Friends suck the clear fuel
from balloons, in fear
that they’ll never be funny.
Hearts look better on paper –
paper: lined, crumpled, ripped.
Hearts – guarded by porcelain gates
we call a ribcage – are never expected to break.
Paper hearts – products in a teenage girl’s assembly
line of doodles – are expected and prepared to be torn,
thrown away, forgotten.
We write about our crushes, box
our obsessions in stanzas, spread
our anxieties out into paragraphs,
just to be told that we are writing cliches.

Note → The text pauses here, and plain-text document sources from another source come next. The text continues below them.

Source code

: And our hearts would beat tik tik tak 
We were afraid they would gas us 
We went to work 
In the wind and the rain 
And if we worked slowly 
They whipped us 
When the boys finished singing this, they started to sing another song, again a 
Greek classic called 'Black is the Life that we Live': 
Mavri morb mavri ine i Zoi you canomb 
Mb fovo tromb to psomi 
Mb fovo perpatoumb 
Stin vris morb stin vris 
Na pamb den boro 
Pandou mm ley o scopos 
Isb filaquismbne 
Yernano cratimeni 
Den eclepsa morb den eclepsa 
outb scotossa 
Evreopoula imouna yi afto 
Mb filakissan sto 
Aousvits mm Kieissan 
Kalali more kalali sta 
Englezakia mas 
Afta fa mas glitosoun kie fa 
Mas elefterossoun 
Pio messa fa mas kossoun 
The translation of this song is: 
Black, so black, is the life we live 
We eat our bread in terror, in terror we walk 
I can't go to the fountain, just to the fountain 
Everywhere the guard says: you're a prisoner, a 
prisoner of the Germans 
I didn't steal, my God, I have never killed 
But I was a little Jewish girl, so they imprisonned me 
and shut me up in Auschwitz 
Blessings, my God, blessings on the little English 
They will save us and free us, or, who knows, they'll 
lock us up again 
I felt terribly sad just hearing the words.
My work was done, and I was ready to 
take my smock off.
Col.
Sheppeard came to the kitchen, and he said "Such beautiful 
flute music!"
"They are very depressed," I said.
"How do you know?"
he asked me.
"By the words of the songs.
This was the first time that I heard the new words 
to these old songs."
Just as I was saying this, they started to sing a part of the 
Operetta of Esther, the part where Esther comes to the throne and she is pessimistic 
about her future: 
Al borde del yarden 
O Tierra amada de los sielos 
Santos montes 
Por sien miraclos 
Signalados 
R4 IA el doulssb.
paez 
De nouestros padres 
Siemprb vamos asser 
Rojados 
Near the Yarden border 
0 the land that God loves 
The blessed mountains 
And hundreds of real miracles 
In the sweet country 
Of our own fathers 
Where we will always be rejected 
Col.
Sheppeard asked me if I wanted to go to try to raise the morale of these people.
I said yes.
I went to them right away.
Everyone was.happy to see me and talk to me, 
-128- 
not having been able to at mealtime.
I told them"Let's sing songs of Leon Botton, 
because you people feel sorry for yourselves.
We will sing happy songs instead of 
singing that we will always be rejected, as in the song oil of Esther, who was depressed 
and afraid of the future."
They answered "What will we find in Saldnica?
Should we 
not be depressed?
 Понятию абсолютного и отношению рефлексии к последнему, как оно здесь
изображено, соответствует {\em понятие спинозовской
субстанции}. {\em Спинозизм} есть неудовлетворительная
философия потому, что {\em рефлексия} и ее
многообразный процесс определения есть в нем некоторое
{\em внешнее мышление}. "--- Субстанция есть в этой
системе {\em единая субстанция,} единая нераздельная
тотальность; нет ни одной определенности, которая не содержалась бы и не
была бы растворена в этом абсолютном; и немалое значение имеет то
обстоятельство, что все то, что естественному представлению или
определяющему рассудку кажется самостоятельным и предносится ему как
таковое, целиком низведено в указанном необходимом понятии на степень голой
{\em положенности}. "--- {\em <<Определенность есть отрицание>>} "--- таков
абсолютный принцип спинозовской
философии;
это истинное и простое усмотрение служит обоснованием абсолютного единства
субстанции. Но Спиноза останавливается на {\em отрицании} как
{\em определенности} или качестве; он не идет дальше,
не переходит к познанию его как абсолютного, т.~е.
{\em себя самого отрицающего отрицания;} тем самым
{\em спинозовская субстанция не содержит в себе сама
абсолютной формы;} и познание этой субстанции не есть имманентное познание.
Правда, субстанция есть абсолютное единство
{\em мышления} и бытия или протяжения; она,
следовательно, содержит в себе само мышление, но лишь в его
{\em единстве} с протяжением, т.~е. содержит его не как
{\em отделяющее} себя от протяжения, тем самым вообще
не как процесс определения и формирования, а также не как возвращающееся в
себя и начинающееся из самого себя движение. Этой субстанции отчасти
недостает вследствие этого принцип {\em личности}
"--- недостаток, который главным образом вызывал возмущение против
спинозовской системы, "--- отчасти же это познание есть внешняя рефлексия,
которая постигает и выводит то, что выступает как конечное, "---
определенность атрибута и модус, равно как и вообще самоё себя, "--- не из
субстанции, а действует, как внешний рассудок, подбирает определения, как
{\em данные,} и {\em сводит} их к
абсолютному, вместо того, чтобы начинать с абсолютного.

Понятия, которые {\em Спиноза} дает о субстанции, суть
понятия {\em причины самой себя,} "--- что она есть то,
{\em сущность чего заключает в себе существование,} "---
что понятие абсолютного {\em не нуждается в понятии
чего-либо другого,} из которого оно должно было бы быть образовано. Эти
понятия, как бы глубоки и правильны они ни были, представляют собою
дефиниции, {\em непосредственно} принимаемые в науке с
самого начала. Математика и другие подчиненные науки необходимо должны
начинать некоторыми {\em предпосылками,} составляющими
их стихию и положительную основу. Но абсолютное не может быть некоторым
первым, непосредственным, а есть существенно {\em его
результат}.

We are taught to be formal through essays,
when in reality, we are the most “formal” at funerals
(no one can upstage the bride or groom; might as well eat another crab cake).
We shop for identities just to be suited in a certain stereotype.
Stereotypes come fitted with insults: undershirts are collared with cheap comebacks,
sport jackets have busted buttons that aren’t meant to cover bent backbones.
We want to feel, but being deep and isolated is predicted.
Our actions are set in stone before we put on the face.
We gyrate amongst our peers who dress down in drama.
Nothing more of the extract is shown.